Thus, performance counter module 500 allows different software modules to receive performance information that is of interest to the particular software module and/or according to the privilege level of that software module. Those register sets 530 and associated modules (e.g., control module 502 and detection module 504) provide fast access to the most current information to software modules having different levels of privilege, while reducing or preventing opportunities for less privileged processes to perturb this information. The techniques described herein may be applied to additional levels of privilege and domains of isolation.
As described above, the techniques described herein allow less-privileged software to efficiently and quickly access IOMMU performance counter information with relatively low overhead (i.e., the cost of a hardware access rather than the cost of software-mediated access, which may require a world switch). Meanwhile, the virtual machine monitor and operating system retain control of changes to the information, thereby maintaining system isolation and protection properties. Instead of taking dozens, hundreds, or even thousands of instructions to read or change performance information, a read of performance information consistent with the techniques described herein only takes a few cycles. Accordingly, software can obtain accurate, current performance information at any rate that it determines is necessary without throttling access or sampling rates, and without deferring usage of the performance information.
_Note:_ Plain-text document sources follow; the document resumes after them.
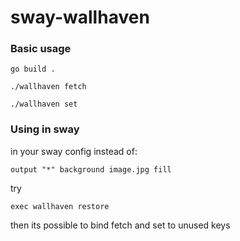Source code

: # sway-wallhaven

### Basic usage

`go build .`

`./wallhaven fetch`

`./wallhaven set`

### Using in sway

in your sway config instead of:

`output "*" background image.jpg fill`

try

`exec wallhaven restore`

then its possible to bind fetch and set to unused keys


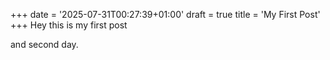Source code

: +++
date = '2025-07-31T00:27:39+01:00'
draft = true
title = 'My First Post'
+++
Hey this is my first post

and second day.
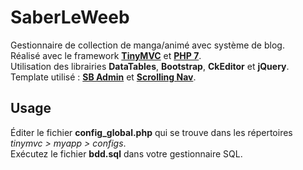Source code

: # SaberLeWeeb
Gestionnaire de collection de manga/animé avec système de blog. <br />
Réalisé avec le framework **[TinyMVC](http://www.tinymvc.com/)** et **[PHP 7](https://www.php.net/)**.<br />
Utilisation des librairies **DataTables**, **Bootstrap**, **CkEditor** et **jQuery**. <br />
Template utilisé : 
**[SB Admin](https://github.com/BlackrockDigital/startbootstrap-sb-admin)** et **[Scrolling Nav](https://github.com/BlackrockDigital/startbootstrap-scrolling-nav)**.

## Usage
Éditer le fichier **config_global.php** qui se trouve dans les répertoires *tinymvc > myapp > configs*. <br />
Exécutez le fichier **bdd.sql** dans votre gestionnaire SQL.
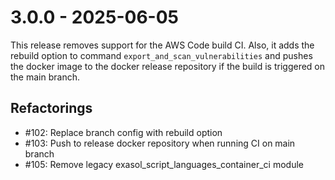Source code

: # 3.0.0 - 2025-06-05

This release removes support for the AWS Code build CI.
Also, it adds the rebuild option to command `export_and_scan_vulnerabilities` and pushes the docker image to the docker release repository if the build is triggered on the main branch.

## Refactorings

 - #102: Replace branch config with rebuild option
 - #103: Push to release docker repository when running CI on main branch
 - #105: Remove legacy exasol_script_languages_container_ci module
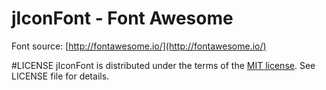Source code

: # jIconFont - Font Awesome

Font source: [http://fontawesome.io/](http://fontawesome.io/)

#LICENSE
jIconFont is distributed under the terms of the [MIT license](http://opensource.org/licenses/mit-license.html). See LICENSE file for details.


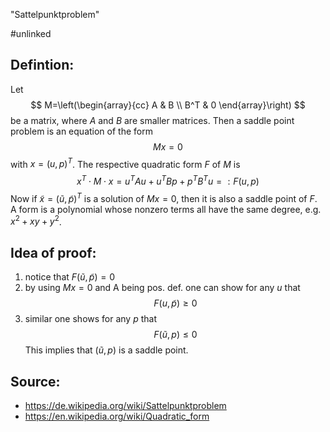 "Sattelpunktproblem"

#unlinked 


## Defintion:
Let
$$
M=\left(\begin{array}{cc}
A & B \\
B^T & 0
\end{array}\right)
$$
be a matrix, where $A$ and $B$ are smaller matrices. Then a saddle point problem is an equation of the form
$$Mx=0$$
with $x=(u,p)^T$. The respective quadratic form $F$ of $M$ is
$$x^T\cdot M \cdot x = u^TAu+u^TBp+p^TB^Tu =: F(u,p)$$
Now if $\tilde x=(\tilde u,\tilde p)^T$ is a solution of $Mx=0$, then it is also a saddle point of $F$.
A form is a polynomial whose nonzero terms all have the same degree, e.g. $x^2+xy+y^2$.


## Idea of proof:
1. notice that $F(\tilde u, \tilde p) = 0$
2. by using $Mx=0$ and A being pos. def. one can show for any $u$ that
$$F(u,\tilde p) \geq 0$$
3. similar one shows for any $p$ that   $$F(\tilde u, p) \leq 0$$This implies that $(\tilde u, p)$ is a saddle point.


## Source:
- https://de.wikipedia.org/wiki/Sattelpunktproblem
- https://en.wikipedia.org/wiki/Quadratic_form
As a result, software can adapt quickly and efficiently to changes in system behavior. In embodiments of system 200 that allocate much control of the system to threads and user-level processes executing on the system, performance counter module 500 allows those threads and user-level processes to efficiently access performance information and respond quickly and precisely to system operational changes.
While circuits and physical structures have been generally presumed in describing embodiments of the invention, it is well recognized that in modern semiconductor design and fabrication, physical structures and circuits may be embodied in computer-readable descriptive form suitable for use in subsequent design, simulation, test or fabrication stages. Structures and functionality presented as discrete components in the exemplary configurations may be implemented as a combined structure or component. Various embodiments of the invention are contemplated to include circuits, systems of circuits, related methods, and tangible computer-readable medium having encodings thereon (e.g., VHSIC Hardware Description Language (VHDL), Verilog, GDSII data, Electronic Design Interchange Format (EDIF), and/or Gerber file) of such circuits, systems, and methods, all as described herein, and as defined in the appended claims. In addition, the computer-readable media may store instructions as well as data that can be used to implement the invention. The instructions/data may be related to hardware, software, firmware or combinations thereof.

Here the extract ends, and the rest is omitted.